** Opening Provided material block **
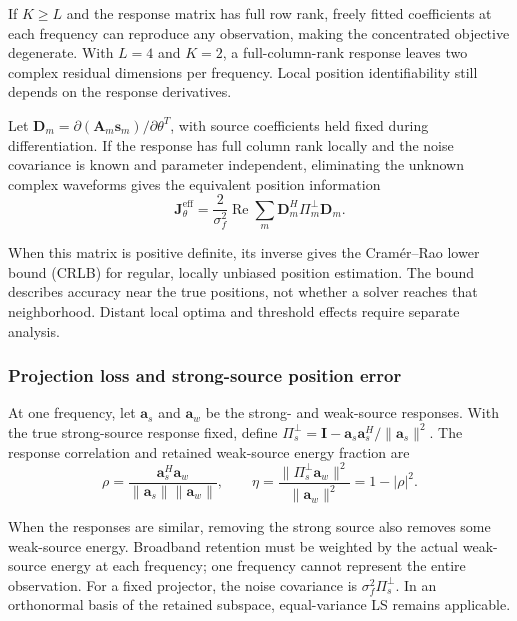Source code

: \documentclass[11pt,a4paper]{article}
\numberwithin{equation}{section}
\numberwithin{figure}{section}
\numberwithin{table}{section}
\begin{document}
If $K\geq L$ and the response matrix has full row rank, freely fitted coefficients at each frequency can reproduce any observation, making the concentrated objective degenerate. With $L=4$ and $K=2$, a full-column-rank response leaves two complex residual dimensions per frequency. Local position identifiability still depends on the response derivatives.

Let $\mathbf{D}_m=\partial(\mathbf{A}_m\mathbf{s}_m)/\partial\theta^T$, with source coefficients held fixed during differentiation. If the response has full column rank locally and the noise covariance is known and parameter independent, eliminating the unknown complex waveforms gives the equivalent position information\cite{ref05,ref10}
\begin{equation}\label{eq:2.14}
\boxed{ \mathbf{J}_\theta^{\mathrm{eff}} = \frac{2}{\sigma_f^2} \operatorname{Re} \sum_m \mathbf{D}_m^H\Pi_m^\perp\mathbf{D}_m }.
\end{equation}

When this matrix is positive definite, its inverse gives the Cram\'er--Rao lower bound (CRLB) for regular, locally unbiased position estimation. The bound describes accuracy near the true positions, not whether a solver reaches that neighborhood. Distant local optima and threshold effects require separate analysis\cite{ref11}.

\subsubsection{Projection loss and strong-source position error}\label{sec:2.5.2}

At one frequency, let $\mathbf{a}_s$ and $\mathbf{a}_w$ be the strong- and weak-source responses. With the true strong-source response fixed, define $\Pi_s^\perp=\mathbf{I}-\mathbf{a}_s\mathbf{a}_s^H/\|\mathbf{a}_s\|^2$. The response correlation and retained weak-source energy fraction are
\begin{equation}\label{eq:2.15}
\rho =\frac{\mathbf{a}_s^H\mathbf{a}_w}{\|\mathbf{a}_s\|\|\mathbf{a}_w\|}, \qquad \eta =\frac{\|\Pi_s^\perp\mathbf{a}_w\|^2}{\|\mathbf{a}_w\|^2} =1-|\rho|^2.
\end{equation}

When the responses are similar, removing the strong source also removes some weak-source energy. Broadband retention must be weighted by the actual weak-source energy at each frequency; one frequency cannot represent the entire observation. For a fixed projector, the noise covariance is $\sigma_f^2\Pi_s^\perp$. In an orthonormal basis of the retained subspace, equal-variance LS remains applicable.
\end{document}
** Closing Provided material block **
» **Your assignment**: The answer is the entries above, given again exactly, with no pictures among them.

» **The answer**:
Source code

: \documentclass[11pt,a4paper]{article}
\numberwithin{equation}{section}
\numberwithin{figure}{section}
\numberwithin{table}{section}
\begin{document}
If $K\geq L$ and the response matrix has full row rank, freely fitted coefficients at each frequency can reproduce any observation, making the concentrated objective degenerate. With $L=4$ and $K=2$, a full-column-rank response leaves two complex residual dimensions per frequency. Local position identifiability still depends on the response derivatives.

Let $\mathbf{D}_m=\partial(\mathbf{A}_m\mathbf{s}_m)/\partial\theta^T$, with source coefficients held fixed during differentiation. If the response has full column rank locally and the noise covariance is known and parameter independent, eliminating the unknown complex waveforms gives the equivalent position information\cite{ref05,ref10}
\begin{equation}\label{eq:2.14}
\boxed{ \mathbf{J}_\theta^{\mathrm{eff}} = \frac{2}{\sigma_f^2} \operatorname{Re} \sum_m \mathbf{D}_m^H\Pi_m^\perp\mathbf{D}_m }.
\end{equation}

When this matrix is positive definite, its inverse gives the Cram\'er--Rao lower bound (CRLB) for regular, locally unbiased position estimation. The bound describes accuracy near the true positions, not whether a solver reaches that neighborhood. Distant local optima and threshold effects require separate analysis\cite{ref11}.

\subsubsection{Projection loss and strong-source position error}\label{sec:2.5.2}

At one frequency, let $\mathbf{a}_s$ and $\mathbf{a}_w$ be the strong- and weak-source responses. With the true strong-source response fixed, define $\Pi_s^\perp=\mathbf{I}-\mathbf{a}_s\mathbf{a}_s^H/\|\mathbf{a}_s\|^2$. The response correlation and retained weak-source energy fraction are
\begin{equation}\label{eq:2.15}
\rho =\frac{\mathbf{a}_s^H\mathbf{a}_w}{\|\mathbf{a}_s\|\|\mathbf{a}_w\|}, \qquad \eta =\frac{\|\Pi_s^\perp\mathbf{a}_w\|^2}{\|\mathbf{a}_w\|^2} =1-|\rho|^2.
\end{equation}

When the responses are similar, removing the strong source also removes some weak-source energy. Broadband retention must be weighted by the actual weak-source energy at each frequency; one frequency cannot represent the entire observation. For a fixed projector, the noise covariance is $\sigma_f^2\Pi_s^\perp$. In an orthonormal basis of the retained subspace, equal-variance LS remains applicable.
\end{document}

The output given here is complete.